* WHAT TO DO
Repeat nothing but the lines below running from the one containing "原因我猜是在国内读研出来薪水" to the one containing "课程上因为我是机器学习方向，". Keep both end lines.
START DATA TO EXAMINE
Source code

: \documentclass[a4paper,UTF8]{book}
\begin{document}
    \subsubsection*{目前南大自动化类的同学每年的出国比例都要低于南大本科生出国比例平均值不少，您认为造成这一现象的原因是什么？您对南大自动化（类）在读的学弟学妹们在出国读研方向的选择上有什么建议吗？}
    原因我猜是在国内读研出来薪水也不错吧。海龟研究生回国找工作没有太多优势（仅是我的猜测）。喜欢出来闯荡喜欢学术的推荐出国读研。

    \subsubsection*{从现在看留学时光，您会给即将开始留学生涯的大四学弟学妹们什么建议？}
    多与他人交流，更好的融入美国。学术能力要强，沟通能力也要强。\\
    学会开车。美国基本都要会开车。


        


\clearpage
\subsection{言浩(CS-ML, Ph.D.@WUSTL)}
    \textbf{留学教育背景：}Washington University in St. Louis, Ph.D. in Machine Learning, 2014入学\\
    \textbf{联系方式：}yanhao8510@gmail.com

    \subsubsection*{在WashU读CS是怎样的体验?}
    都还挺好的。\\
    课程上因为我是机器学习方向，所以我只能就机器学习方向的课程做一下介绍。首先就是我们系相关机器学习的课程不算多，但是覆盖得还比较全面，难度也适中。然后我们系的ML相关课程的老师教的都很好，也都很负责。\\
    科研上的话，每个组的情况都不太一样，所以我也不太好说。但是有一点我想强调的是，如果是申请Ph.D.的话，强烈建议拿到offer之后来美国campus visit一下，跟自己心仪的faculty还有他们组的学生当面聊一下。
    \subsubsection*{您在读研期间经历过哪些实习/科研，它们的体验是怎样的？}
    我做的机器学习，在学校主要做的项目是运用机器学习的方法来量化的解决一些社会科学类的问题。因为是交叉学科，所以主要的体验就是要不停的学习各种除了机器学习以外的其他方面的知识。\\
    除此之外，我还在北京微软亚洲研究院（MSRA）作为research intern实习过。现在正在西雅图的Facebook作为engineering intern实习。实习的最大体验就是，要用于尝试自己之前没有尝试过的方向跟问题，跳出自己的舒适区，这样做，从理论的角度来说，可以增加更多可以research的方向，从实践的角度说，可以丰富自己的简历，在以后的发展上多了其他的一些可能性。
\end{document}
END DATA TO EXAMINE
* TASK SOLUTION
    原因我猜是在国内读研出来薪水也不错吧。海龟研究生回国找工作没有太多优势（仅是我的猜测）。喜欢出来闯荡喜欢学术的推荐出国读研。

    \subsubsection*{从现在看留学时光，您会给即将开始留学生涯的大四学弟学妹们什么建议？}
    多与他人交流，更好的融入美国。学术能力要强，沟通能力也要强。\\
    学会开车。美国基本都要会开车。


        


\clearpage
\subsection{言浩(CS-ML, Ph.D.@WUSTL)}
    \textbf{留学教育背景：}Washington University in St. Louis, Ph.D. in Machine Learning, 2014入学\\
    \textbf{联系方式：}yanhao8510@gmail.com

    \subsubsection*{在WashU读CS是怎样的体验?}
    都还挺好的。\\
    课程上因为我是机器学习方向，所以我只能就机器学习方向的课程做一下介绍。首先就是我们系相关机器学习的课程不算多，但是覆盖得还比较全面，难度也适中。然后我们系的ML相关课程的老师教的都很好，也都很负责。\\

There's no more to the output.